Unfortunately, the latter would decrease the chance of seeing Lily Tomlin do her character Ernestine, the telephone operator, on Saturday Night Live. This sketch is particularly apropos to the current topic:

Here at the phone company we handle eighty-four billion calls a year, serving everyone from presidents and kings to scum of the earth. We realize that every so often you can't get an operator, for no apparent reason your phone goes out of order, or perhaps you get charged for a call you didn't make. We don't care. Watch this—[flips some switches]—just lost Peoria! You see, this phone system consists of a multibillion-dollar matrix of space-age technology that is so sophisticated, even we can't handle it. But that's your problem, isn't it? Next time you complain about your phone service, why don't you try using two Dixie cups with a string. We don't care. We don't have to. We're the phone company.

Posted by: Gary on October 16, 2003 03:54 PM

Is that SNL repeats, or is Lily Tomlin on current episodes? There was a picture of Ernestine the operator on the front page of the NYT business section last Sunday, so it seems like she's in the zeitgeist in any case.
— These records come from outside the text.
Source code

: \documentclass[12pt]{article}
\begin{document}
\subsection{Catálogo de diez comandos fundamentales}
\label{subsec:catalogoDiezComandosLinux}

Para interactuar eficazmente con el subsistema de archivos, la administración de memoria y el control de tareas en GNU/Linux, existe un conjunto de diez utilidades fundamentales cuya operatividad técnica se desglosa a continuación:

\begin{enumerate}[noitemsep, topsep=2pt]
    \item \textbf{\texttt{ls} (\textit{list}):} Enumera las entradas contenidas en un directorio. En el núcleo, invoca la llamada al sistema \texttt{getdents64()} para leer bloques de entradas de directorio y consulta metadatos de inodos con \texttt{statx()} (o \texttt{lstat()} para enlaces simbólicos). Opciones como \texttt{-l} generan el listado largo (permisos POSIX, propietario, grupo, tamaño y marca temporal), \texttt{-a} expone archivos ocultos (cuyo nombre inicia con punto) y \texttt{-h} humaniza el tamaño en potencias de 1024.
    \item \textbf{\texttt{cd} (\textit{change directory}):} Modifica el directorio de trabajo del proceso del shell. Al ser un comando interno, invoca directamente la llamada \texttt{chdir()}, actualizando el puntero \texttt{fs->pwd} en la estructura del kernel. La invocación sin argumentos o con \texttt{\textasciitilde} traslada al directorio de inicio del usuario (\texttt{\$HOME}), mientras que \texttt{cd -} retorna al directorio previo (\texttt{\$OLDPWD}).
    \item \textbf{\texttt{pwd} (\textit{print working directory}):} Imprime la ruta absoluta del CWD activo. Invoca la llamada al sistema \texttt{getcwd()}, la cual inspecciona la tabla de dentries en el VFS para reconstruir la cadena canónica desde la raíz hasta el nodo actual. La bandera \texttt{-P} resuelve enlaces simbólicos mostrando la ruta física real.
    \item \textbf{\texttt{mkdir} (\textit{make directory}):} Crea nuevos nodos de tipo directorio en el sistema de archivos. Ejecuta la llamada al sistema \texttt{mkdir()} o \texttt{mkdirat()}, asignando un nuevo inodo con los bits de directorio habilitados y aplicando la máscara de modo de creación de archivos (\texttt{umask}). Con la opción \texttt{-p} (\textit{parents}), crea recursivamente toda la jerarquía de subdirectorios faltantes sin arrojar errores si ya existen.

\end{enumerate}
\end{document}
Posted by: david on October 16, 2003 04:40 PM

Wow, in the New York Times at this late date!I t's definitely an old skit, and it's a character that she created on Laugh-In. I can't remember if I saw it on a rented videocassette or on one of Comedy Central's ancient repeats of SNL. (Maybe it will show up in their upcoming fifty-best-episodes marathon.) In my memory, the image quality suggests the very early '80s. This page—which has better action description than my quote (or this one, which claims a voice-over)—cites a particular title and links to a web site that lists an all-Ernestine title.